*** PROVIDED RECORDS Section Begins ***
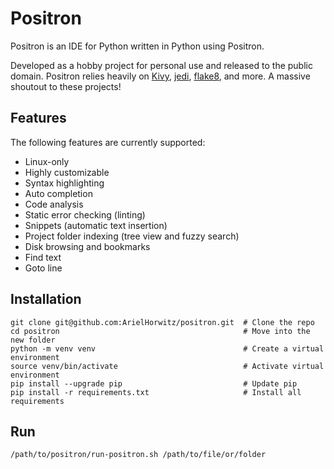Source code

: # Positron

Positron is an IDE for Python written in Python using Positron.

Developed as a hobby project for personal use and released to the public domain.
Positron relies heavily on
[Kivy](https://kivy.org/),
[jedi](https://github.com/davidhalter/jedi),
[flake8](https://github.com/pycqa/flake8),
and more. A massive shoutout to these projects!


## Features

The following features are currently supported:
* Linux-only
* Highly customizable
* Syntax highlighting
* Auto completion
* Code analysis
* Static error checking (linting)
* Snippets (automatic text insertion)
* Project folder indexing (tree view and fuzzy search)
* Disk browsing and bookmarks
* Find text
* Goto line


## Installation
```
git clone git@github.com:ArielHorwitz/positron.git  # Clone the repo
cd positron                                         # Move into the new folder
python -m venv venv                                 # Create a virtual environment
source venv/bin/activate                            # Activate virtual environment
pip install --upgrade pip                           # Update pip
pip install -r requirements.txt                     # Install all requirements
```

## Run
```
/path/to/positron/run-positron.sh /path/to/file/or/folder
```
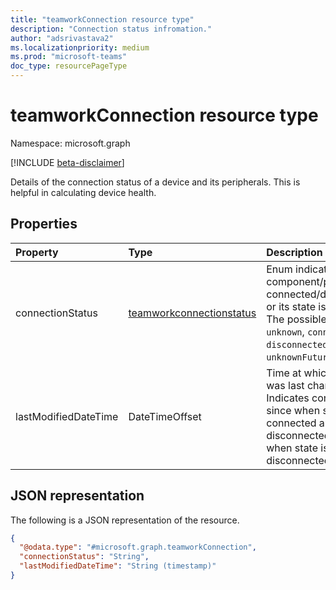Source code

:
 ```yaml
---
title: "teamworkConnection resource type"
description: "Connection status infromation."
author: "adsrivastava2"
ms.localizationpriority: medium
ms.prod: "microsoft-teams"
doc_type: resourcePageType
---
```


# teamworkConnection resource type

Namespace: microsoft.graph

[!INCLUDE [beta-disclaimer](../../includes/beta-disclaimer.md)]

Details of the connection status of a device and its peripherals.
This is helpful in calculating device health.

## Properties
|Property|Type|Description|
|:---|:---|:---|
|connectionStatus|[teamworkconnectionstatus](teamworkconnectionstatus.md)|Enum indicating whether component/peripheral is connected/disconnected or its state is unknown. The possible values are: `unknown`, `connected`, `disconnected`, `unknownFutureValue`.|
|lastModifiedDateTime|DateTimeOffset|Time at which the state was last changed. i.e. Indicates connected since when state is connected and disconnected since when state is disconnected.|


## JSON representation
The following is a JSON representation of the resource.
<!-- {
  "blockType": "resource",
  "@odata.type": "microsoft.graph.teamworkConnection"
}
-->
``` json
{
  "@odata.type": "#microsoft.graph.teamworkConnection",
  "connectionStatus": "String",
  "lastModifiedDateTime": "String (timestamp)"
}
```

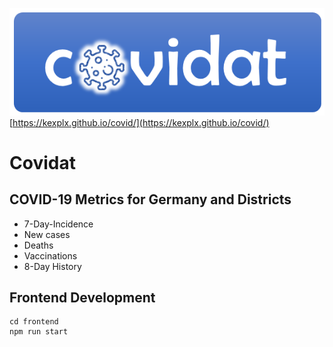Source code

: ![Covidat logo](frontend/src/assets/icons/logo.png)
[https://kexplx.github.io/covid/](https://kexplx.github.io/covid/)

# Covidat

## COVID-19 Metrics for Germany and Districts

- 7-Day-Incidence
- New cases
- Deaths
- Vaccinations
- 8-Day History

## Frontend Development

```shell
cd frontend
npm run start
```
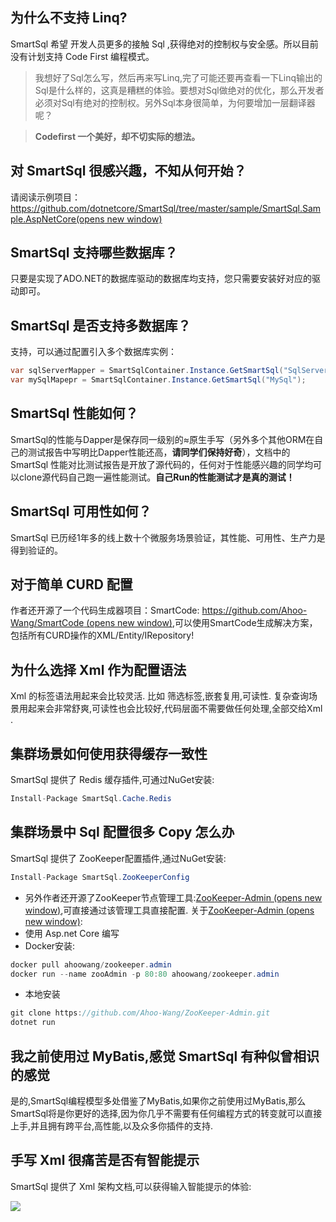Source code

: ## 为什么不支持 Linq?

SmartSql 希望 开发人员更多的接触 Sql ,获得绝对的控制权与安全感。所以目前没有计划支持 Code First 编程模式。

> 我想好了Sql怎么写，然后再来写Linq,完了可能还要再查看一下Linq输出的Sql是什么样的，这真是糟糕的体验。要想对Sql做绝对的优化，那么开发者必须对Sql有绝对的控制权。另外Sql本身很简单，为何要增加一层翻译器呢？

> **Codefirst 一个美好，却不切实际的想法。**

## 对 SmartSql 很感兴趣，不知从何开始？

请阅读示例项目：[https://github.com/dotnetcore/SmartSql/tree/master/sample/SmartSql.Sample.AspNetCore(opens new window)](https://github.com/dotnetcore/SmartSql/tree/master/sample/SmartSql.Sample.AspNetCore)

## SmartSql 支持哪些数据库？

只要是实现了ADO.NET的数据库驱动的数据库均支持，您只需要安装好对应的驱动即可。

## SmartSql 是否支持多数据库？

支持，可以通过配置引入多个数据库实例：

```csharp
var sqlServerMapper = SmartSqlContainer.Instance.GetSmartSql("SqlServer");
var mySqlMapepr = SmartSqlContainer.Instance.GetSmartSql("MySql");
```

## SmartSql 性能如何？

SmartSql的性能与Dapper是保存同一级别的≈原生手写（另外多个其他ORM在自己的测试报告中写明比Dapper性能还高，**请同学们保持好奇**），文档中的 SmartSql 性能对比测试报告是开放了源代码的，任何对于性能感兴趣的同学均可以clone源代码自己跑一遍性能测试。**自己Run的性能测试才是真的测试！**

## SmartSql 可用性如何？

SmartSql 已历经1年多的线上数十个微服务场景验证，其性能、可用性、生产力是得到验证的。

## 对于简单 CURD 配置

作者还开源了一个代码生成器项目：SmartCode: [https://github.com/Ahoo-Wang/SmartCode (opens new window)](https://github.com/Ahoo-Wang/SmartCode),可以使用SmartCode生成解决方案，包括所有CURD操作的XML/Entity/IRepository!

## 为什么选择 Xml 作为配置语法

Xml 的标签语法用起来会比较灵活. 比如 筛选标签,嵌套复用,可读性. 复杂查询场景用起来会非常舒爽,可读性也会比较好,代码层面不需要做任何处理,全部交给Xml .

## 集群场景如何使用获得缓存一致性

SmartSql 提供了 Redis 缓存插件,可通过NuGet安装:

```csharp
Install-Package SmartSql.Cache.Redis
```

## 集群场景中 Sql 配置很多 Copy 怎么办

SmartSql 提供了 ZooKeeper配置插件,通过NuGet安装:

```csharp
Install-Package SmartSql.ZooKeeperConfig
```

- 另外作者还开源了ZooKeeper节点管理工具:[ZooKeeper-Admin (opens new window)](https://github.com/Ahoo-Wang/ZooKeeper-Admin),可直接通过该管理工具直接配置. 关于[ZooKeeper-Admin (opens new window)](https://github.com/Ahoo-Wang/ZooKeeper-Admin):
- 使用 Asp.net Core 编写
- Docker安装:

```csharp
docker pull ahoowang/zookeeper.admin
docker run --name zooAdmin -p 80:80 ahoowang/zookeeper.admin
```

- 本地安装

```csharp
git clone https://github.com/Ahoo-Wang/ZooKeeper-Admin.git
dotnet run
```

## 我之前使用过 MyBatis,感觉 SmartSql 有种似曾相识的感觉

是的,SmartSql编程模型多处借鉴了MyBatis,如果你之前使用过MyBatis,那么SmartSql将是你更好的选择,因为你几乎不需要有任何编程方式的转变就可以直接上手,并且拥有跨平台,高性能,以及众多你插件的支持.

## 手写 Xml 很痛苦是否有智能提示

SmartSql 提供了 Xml 架构文档,可以获得输入智能提示的体验:

![](/content/projects/smartsql/assets/faq-01.png)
*** PROVIDED RECORDS Section Ends ***
▶ _DIRECTIONS_:
Retrieve every line above holding the word "text".

▶ _REPLY_:
* Snippets (automatic text insertion)
* Find text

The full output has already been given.